Campbell will present a final budget recommendation during the next Council meeting on Tuesday, May 25. A public budget hearing follows on Tuesday, June 8, with the final budget vote scheduled for Tuesday, June 22.
In other news
During its regular meeting held later on May 11, Council voted to implement increases to fees and charges, including a 6% boost to water consumption fees for all users except wholesale customers. Base fees for water customers will also go up based on meter size, with larger meters paying more. Although the average residential user will pay about $2 less bimonthly than in fiscal year 2019-20, further increases are likely in coming years to recover lost revenue from the discontinued water capital fee.
Council members also voted to continue a public hearing to consider changes to homestay rules until May 25. The proposed zoning amendment would allow homestays to include components of a kitchen — a stove, full-size refrigerator or sink — which are currently banned in an effort to prevent long-term housing from being converted into short-term rentals. The new rules would also prohibit the use of detached accessory structures for homestays and require that nonresident property owners be listed as co-hosts on homestay applications.
Campbell’s, ” We just couldn’t make the numbers work without it”, is all you need to know. Of course you couldn’t. You start with a list of wants, not needs and tack them on. You never look at base costs, you just roll them over.
Be sure to never provide any attrition numbers, excluding fire and police. How many people leaving these lifetime, no stress jobs? Full benefits. Where are the numbers?
Not sure if this article’s author was attempting to blur the reality or if the city provided numbers had that intent.
When you cut through the bs, if the combination of new assessments and new rates increases taxes 22% (per this article) that’s the headline and that’s outrageous.
They don’t care- they just do not care because they have an agenda for all of us to pay for through taxes.
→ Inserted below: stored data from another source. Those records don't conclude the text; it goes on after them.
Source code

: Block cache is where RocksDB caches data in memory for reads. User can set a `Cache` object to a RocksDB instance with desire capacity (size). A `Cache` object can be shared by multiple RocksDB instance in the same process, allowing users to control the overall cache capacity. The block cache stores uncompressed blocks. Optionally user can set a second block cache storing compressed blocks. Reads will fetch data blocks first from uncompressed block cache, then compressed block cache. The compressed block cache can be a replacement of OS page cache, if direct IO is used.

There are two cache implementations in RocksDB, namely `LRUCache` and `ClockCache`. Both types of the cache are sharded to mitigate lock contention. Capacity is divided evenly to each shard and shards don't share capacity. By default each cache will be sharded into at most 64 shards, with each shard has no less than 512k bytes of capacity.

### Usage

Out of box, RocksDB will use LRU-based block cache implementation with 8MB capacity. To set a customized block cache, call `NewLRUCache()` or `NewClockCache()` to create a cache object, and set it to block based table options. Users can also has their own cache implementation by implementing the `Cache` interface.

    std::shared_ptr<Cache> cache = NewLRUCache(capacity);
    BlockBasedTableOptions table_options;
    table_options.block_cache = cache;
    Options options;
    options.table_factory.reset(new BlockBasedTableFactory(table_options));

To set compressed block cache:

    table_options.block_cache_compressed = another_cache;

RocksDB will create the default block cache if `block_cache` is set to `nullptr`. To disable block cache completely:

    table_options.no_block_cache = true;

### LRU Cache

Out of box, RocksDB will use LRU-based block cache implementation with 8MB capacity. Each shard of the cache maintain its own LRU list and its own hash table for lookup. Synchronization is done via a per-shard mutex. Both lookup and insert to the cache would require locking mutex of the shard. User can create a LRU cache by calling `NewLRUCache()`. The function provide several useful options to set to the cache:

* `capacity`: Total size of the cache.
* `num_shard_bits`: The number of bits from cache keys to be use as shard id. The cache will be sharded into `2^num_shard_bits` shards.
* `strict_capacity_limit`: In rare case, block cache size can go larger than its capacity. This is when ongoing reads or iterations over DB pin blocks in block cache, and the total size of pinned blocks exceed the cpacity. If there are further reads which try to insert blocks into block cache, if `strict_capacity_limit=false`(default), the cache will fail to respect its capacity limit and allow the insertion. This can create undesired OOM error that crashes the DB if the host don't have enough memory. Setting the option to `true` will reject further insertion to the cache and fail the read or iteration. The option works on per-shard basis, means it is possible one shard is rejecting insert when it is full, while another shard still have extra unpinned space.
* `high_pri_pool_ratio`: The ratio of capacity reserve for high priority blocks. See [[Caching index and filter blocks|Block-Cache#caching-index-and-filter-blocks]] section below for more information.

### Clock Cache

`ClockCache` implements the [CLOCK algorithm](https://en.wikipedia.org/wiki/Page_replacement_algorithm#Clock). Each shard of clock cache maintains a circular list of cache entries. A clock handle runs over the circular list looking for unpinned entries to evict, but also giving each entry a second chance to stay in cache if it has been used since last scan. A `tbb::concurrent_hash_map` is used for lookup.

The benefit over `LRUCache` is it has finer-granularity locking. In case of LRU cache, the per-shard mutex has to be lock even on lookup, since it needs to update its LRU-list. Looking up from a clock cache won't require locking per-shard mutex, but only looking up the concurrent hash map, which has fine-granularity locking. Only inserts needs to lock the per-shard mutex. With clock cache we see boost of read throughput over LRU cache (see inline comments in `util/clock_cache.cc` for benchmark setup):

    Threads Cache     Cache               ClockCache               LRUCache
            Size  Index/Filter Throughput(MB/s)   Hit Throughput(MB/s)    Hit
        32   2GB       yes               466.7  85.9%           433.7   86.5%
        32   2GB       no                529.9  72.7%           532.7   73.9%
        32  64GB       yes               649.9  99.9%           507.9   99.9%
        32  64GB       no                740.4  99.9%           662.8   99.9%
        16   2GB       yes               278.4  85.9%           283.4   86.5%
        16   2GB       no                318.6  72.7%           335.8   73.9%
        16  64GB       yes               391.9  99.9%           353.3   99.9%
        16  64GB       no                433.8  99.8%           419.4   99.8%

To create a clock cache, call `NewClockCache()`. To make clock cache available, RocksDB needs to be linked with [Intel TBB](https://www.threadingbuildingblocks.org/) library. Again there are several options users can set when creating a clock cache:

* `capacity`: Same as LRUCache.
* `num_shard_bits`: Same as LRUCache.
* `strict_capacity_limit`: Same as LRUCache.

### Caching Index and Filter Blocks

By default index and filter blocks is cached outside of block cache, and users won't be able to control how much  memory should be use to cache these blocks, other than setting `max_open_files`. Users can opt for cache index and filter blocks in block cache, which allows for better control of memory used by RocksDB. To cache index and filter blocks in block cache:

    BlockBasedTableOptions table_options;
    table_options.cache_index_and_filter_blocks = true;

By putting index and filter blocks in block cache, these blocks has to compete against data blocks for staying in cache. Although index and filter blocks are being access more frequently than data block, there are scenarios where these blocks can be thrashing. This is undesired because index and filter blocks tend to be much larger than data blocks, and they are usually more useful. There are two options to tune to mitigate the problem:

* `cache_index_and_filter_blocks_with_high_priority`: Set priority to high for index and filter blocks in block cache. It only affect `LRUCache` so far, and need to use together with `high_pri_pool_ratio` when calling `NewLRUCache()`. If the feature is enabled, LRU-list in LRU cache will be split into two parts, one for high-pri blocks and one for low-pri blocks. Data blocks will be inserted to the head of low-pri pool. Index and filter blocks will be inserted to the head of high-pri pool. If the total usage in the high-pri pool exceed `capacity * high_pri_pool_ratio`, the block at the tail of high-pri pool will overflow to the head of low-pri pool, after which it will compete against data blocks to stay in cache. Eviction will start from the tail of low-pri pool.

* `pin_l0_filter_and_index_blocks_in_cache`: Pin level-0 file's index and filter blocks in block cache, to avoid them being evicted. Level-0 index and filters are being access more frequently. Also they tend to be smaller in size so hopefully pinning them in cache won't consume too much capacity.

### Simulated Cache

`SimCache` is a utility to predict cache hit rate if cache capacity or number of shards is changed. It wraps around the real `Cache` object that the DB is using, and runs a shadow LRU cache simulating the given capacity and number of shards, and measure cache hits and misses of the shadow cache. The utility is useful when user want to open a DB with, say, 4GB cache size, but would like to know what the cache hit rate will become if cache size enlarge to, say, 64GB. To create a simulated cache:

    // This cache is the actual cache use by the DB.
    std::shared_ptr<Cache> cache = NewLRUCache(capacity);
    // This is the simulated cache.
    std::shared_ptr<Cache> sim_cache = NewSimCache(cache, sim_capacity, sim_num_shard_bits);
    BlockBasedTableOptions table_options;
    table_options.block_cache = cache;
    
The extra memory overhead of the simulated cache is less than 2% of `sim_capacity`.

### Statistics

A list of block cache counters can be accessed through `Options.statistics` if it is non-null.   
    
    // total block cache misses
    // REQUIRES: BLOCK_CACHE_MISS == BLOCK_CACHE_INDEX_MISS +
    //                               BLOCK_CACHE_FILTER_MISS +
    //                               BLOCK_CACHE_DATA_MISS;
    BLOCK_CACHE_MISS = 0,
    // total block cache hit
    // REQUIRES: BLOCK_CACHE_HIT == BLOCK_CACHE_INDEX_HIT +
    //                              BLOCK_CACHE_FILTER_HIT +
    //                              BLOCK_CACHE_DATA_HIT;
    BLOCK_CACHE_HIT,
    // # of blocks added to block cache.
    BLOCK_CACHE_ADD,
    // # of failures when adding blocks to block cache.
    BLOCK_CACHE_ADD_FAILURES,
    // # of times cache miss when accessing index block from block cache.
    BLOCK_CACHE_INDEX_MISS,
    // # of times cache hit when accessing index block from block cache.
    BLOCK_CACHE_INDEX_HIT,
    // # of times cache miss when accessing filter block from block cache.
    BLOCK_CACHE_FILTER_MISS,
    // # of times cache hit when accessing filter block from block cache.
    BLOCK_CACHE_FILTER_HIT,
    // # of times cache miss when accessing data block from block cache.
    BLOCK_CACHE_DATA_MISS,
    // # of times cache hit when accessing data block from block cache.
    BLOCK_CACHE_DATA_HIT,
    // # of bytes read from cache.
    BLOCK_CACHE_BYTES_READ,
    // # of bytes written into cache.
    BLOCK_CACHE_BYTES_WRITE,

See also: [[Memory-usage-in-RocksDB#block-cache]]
Their view- if you don’t like it, move, someone will buy your property in a day’s time and the taxes will continue to pour in….their agenda fulfilled.
Oh and Brooke, be sure to tell us more about the reparations $200k planning expenditure. The “truth telling” by local and national speakers could really be a hoot. Money well spent.
Your city taxes are going up an average of 22%.
Your county taxes are going up an average of 16%.
And affordable housing/wages covering living costs is a top citizen concern. Raising taxes 20% seems like a solid move in that direction.
Almost like the city and county have nothing to do with affordability. I’m not sure who votes for these people, But this is what you get. Higher taxes and poorly executed ideas that will never work. I don’t remember voting for reparations…. oh wait that was the the joke of a city council we have.
Why don’t the tourists who use our infrastructure pay for the improvements! Time to get rid of Campbell!!!! Make neighborhoods stronger-we can’t even get police to respond in my neighborhood!!!!! This council is a joke!